We are invited to do some deep considering with the readings for this Sunday’s
liturgy. They are “hard sayings” for those who cheat, act unjustly, and misuse
all of God’s gifts entrusted to them. They are encouragements to those who
experience all good things as coming from and leading back to the One God.
We pray with the sense of wealth which God blesses us. We pray with the joy
of being just in our dealings. We can pray as “children of the light” who
deal with the things of the world as having an importance only as part of
God’s relationship with us. We are tempted to tip the balance, thumb the
scales, see what deals we can swing, but as “children of the light” we feel
also the call to personal justice.
Our small community of six has decided to give to an outreach of our local
parish clothing from our closets. I just spent twenty minutes trying to decide
whether or not I could get along with just three Green Bay Packer sweat shirts
rather than five. It is quite embarrassing to be figuring whether this is
a fall or spring jacket. I find I can talk myself into and out of every article
of clothing I have. I did not cheat to have these things, but I am feeling
a bit unjust by keeping them locked up for a more rainy, cold, cool, damp
or other days which will be perfect for this shirt or that hat. Living justly
just isn’t not cheating.
Amos, from whom we hear in today’s First Reading, never wanted to be a prophet
in Israel. Instead God has called him to do the dirty work of confronting
those who have done the dirtier work of cheating and pretending to be religiously
God has shared five “vision” or dreams with Amos. The first two were about
destruction of Israel, to which Amos begs that they not happen. God relents.

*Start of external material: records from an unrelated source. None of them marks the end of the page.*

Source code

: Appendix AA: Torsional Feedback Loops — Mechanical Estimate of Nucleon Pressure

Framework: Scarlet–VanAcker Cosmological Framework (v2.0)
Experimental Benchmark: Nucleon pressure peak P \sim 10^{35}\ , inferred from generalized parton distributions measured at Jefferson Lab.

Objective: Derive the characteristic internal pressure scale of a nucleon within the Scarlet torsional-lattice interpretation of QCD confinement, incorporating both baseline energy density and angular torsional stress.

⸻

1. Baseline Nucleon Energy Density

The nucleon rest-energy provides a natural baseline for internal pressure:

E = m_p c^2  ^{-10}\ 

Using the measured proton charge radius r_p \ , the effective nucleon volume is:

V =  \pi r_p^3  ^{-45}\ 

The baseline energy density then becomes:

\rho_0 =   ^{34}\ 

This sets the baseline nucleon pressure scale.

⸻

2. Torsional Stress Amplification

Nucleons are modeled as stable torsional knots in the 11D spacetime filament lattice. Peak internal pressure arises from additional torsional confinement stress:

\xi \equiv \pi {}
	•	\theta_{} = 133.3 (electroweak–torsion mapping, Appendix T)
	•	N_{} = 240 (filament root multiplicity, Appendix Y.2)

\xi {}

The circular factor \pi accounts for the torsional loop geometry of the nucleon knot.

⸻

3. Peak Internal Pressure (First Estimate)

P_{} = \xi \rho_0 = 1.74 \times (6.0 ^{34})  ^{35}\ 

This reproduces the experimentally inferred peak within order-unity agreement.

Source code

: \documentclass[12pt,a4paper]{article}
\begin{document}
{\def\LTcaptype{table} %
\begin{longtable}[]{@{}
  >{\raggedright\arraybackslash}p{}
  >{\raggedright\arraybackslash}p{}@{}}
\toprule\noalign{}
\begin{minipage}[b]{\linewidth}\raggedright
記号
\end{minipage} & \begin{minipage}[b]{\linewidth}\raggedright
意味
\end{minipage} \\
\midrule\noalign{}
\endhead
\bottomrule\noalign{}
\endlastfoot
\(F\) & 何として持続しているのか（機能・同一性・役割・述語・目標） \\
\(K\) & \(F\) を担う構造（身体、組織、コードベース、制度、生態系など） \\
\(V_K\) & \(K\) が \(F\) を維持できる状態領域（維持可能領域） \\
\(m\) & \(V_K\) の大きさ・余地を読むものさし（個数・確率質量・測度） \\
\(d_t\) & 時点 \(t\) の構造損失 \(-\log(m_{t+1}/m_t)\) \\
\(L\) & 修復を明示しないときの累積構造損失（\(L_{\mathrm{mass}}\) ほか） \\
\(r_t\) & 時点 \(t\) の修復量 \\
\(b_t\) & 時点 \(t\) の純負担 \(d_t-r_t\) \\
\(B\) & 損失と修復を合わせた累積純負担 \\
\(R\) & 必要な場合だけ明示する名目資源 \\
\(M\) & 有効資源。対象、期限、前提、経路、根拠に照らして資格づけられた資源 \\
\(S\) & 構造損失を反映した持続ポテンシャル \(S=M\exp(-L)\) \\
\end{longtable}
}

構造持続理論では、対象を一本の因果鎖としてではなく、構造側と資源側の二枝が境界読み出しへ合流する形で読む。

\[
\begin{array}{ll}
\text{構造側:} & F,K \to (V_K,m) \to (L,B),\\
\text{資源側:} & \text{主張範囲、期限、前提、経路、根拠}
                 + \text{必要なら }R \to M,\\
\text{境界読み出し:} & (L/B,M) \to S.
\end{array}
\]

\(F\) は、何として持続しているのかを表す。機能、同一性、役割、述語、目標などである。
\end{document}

The rich continue oppressing the poor and so we hear words from God which
accompany the fourth vision.
Amos sees a dish of ripe fruit. God tells him that Israel is ripe for the
plucking. Ripeness when left to itself devolves into rottenness. What we
hear are indictments against those merchants who act unjustly towards their
customers. This time God means what the words state. God will remember every
heavy thumb print on every scale and Amos has to deliver this message without
trying to talk God out of it.
The Gospel is comprised of a parable and some related sayings which need
some clarifying, though for his listeners, they were quite clear.
The steward has been cheating his master and the matter has come to light.
He knows he is going to be fired. Very prudently he makes deals with those
who owe his master various amounts of money. By cleverly reducing their debts,
he increases his own chances that the debtors will be good to him when he
is jobless. The master hears about this too and at least approves of his
abilities to take care for his future. The “future” is what this parable
is all about.
There is a difference between how people of this generation deal with their
futures than do the “children of light” deal with their futures. The future
is seen in terms of years or in terms of eternity. The “children of light”
invest in a just relationship with the “master” who has given them both goods
and stewardship regarding these gifts. Stewardship implies care, proper usage,
sharing them and always a reverence for the gifts as belonging to the “master.”
Jesus then says something very strange at first hearing. His listeners are
to make friends with dishonest wealth which will fail to last and when his
listeners experience that emptiness they will be welcomed into true wealth.
“Very small matters” when tended to will result in being entrusted with greater
ones. These “very small matters” are the large experiences of faith which
the ways of the world would call insignificant. We are offered so many opportunities
to act justly, love tenderly and do those things which are of virtue, but
not earthshaking or spectacular in the play of the future. They will probably
not be remembered by history, but God will remember these too for eternity.
Serving two masters will divide and conquer the heart and soul. Jesus is
asking his hearers to decide whether he will be their “master” who has given
gifts and who will return, or something material which is a “big thing” now,
but will leave when time runs out. Perhaps it is better said, whether it
will be a “what” or a “who” will master us. “Whats” divide, need protection.
The “Who” of God does the uniting and providing. As “children of the light”
we take the small steps of faith and justice and God gives the increase.
The more just we are, the more opportunities and delights there are as God
entrusts us with even more sensitivity and larger hearts, undivided.
Now I have to return to giving away my little private, dividing-my-heart
jackets and sweaters. By writing this, I have almost talked myself into doing
it easily. It does take some intimacy with Jesus and his ways. The disciples
had it and the more they had, the less they needed of sweat shirts. Poco
“Though our Lord Jesus Christ was rich, he
became poor, so that by his poverty you might become rich.”